My existing system has 23 Gb available out of 100 Gb total capacity, so I'm using about 77 Gb. Disk usage has grown from about 15 Gb in 1999 to 77 this year, which means that it grew by a factor of five in the intervening eight years. That suggests I should buy five times the amount of disk that I am now using, or about 400 Gb, to last the next eight years. Maybe so.
But maybe not. New technology is on the horizon. It is already possible to buy a 64 Gb flash drive with no moving parts for about $900. How soon will the price/performance curve of flash or some even-better technology approach that of moving-head disk drives? Probably sooner than later.
For now I'm going with 320 Gb drives, a relatively mature technology, available from several manufacturers, with modest power and heat dissipation needs. That's a safe choice.
So whose drives? To simplify things I've narrowed the field to three manufacturers: (1) Samsung, (2) Seagate, and (3) Western Digital, in alphabetical order. Hitachi and Maxtor make appropriate drives too, as do other manufacturers, but I've seen nothing to indicate that any of those would be a better choice than the best of the first three. If you have other information, please comment. The drives will all have:
- 320 Gb capacity.
- SATA 3.0 Gb/s interface.
- 7200 RPM and attending latency.
- Average seek time less than 10 ms.
- 16 Mb cache.
Brand | Model# | Price | Warranty | Five* | Comments |
Samsung | HD321KJ | $74.99 | 1 yr | 80% | 20 |
Seagate | ST3320620AS | $79.99 | 5 yr | 76% | 1887 |
Western Digital | WD3200AAKS | $74.99 | 3 yr | 80% | 144 |
The Five* column is the percentage of reviewers who gave the drive five stars out of five, i.e. the best possible rating. I realize that some people rarely give the highest rating to anything, so the system may be biased, but I also saw a comment from a reviewer who gave four stars for a drive which was dandy until it failed after one day's use. So it balances out.

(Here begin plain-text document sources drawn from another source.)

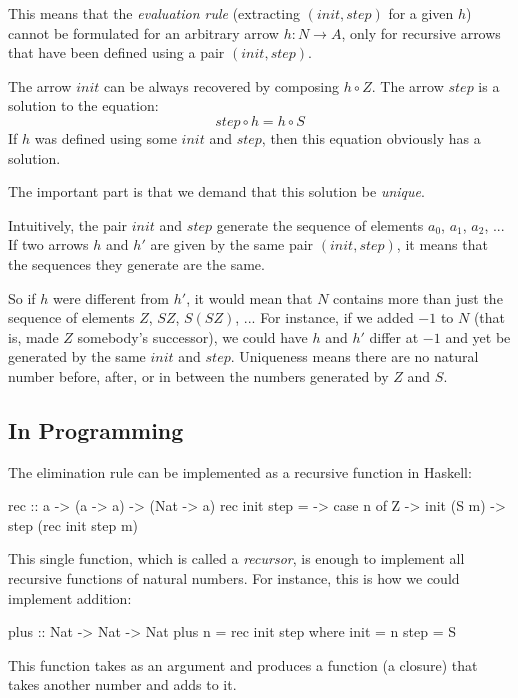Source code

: \documentclass[DaoFP]{subfiles}
\begin{document}
This means that the \emph{evaluation rule} (extracting $(init, step)$ for a given $h$) cannot be formulated for an arbitrary arrow $h \colon N \to A$, only for recursive arrows that have been defined using a pair $(init, step)$. 

The arrow $init$ can be always recovered by composing $h \circ Z$. The arrow $step$ is a solution to the equation:
\[ step \circ h = h \circ S \]
If $h$ was defined using some $init$ and $step$, then this equation obviously has a solution. 

The important part is that we demand that this solution be \emph{unique}. 

Intuitively, the pair $init$ and $step$ generate the sequence of elements $a_0$, $a_1$, $a_2$, ... If two arrows $h$ and $h'$ are given by the same pair $(init, step)$, it means that the sequences they generate are the same. 

So if $h$ were different from $h'$, it would mean that $N$ contains more than just the sequence of elements $Z$, $S Z$, $S(S Z)$, ... For instance, if we added $-1$ to $N$ (that is, made $Z$ somebody's successor), we could have $h$ and $h'$ differ at $-1$ and yet be generated by the same $init$ and $step$. Uniqueness means there are no natural number before, after, or in between the numbers generated by $Z$ and $S$.

\subsection{In Programming}

The elimination rule can be implemented as a recursive function in Haskell:

\begin{haskell}
rec :: a -> (a -> a) -> (Nat -> a)
rec init step = \n ->
  case n of
    Z     -> init
    (S m) -> step (rec init step m)
\end{haskell}

This single function, which is called a \emph{recursor}, is enough to implement all recursive functions of natural numbers. For instance, this is how we could implement addition:

\begin{haskell}
plus :: Nat -> Nat -> Nat
plus n = rec init step
  where
    init = n
    step = S
\end{haskell}
This function takes  as an argument and produces a function (a closure) that takes another number and adds   to it. 
\end{document}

In any case the reviewers' ratings don't give much guidance, all between 76% and 80%. The Seagate drive is by far the most popular, but comments indicate that it has been received dead on arrival in many recent cases. One commenter said that it is made in China. Further, and significantly, many reviewers comment that the Seagate drive is noisy. I don't like that, and I'm leaning a bit toward WD. I wonder where theirs are made?
Suppliers like NewEgg have a 30-day return policy on drives (probably on everything), so I suppose I won't be buying any drives until the rest of the system is nearly assembled and ready to test. By then things may have changed. Perhaps Seagate will correct their quality problem, or prices will change enough to make one drive more attractive on that basis.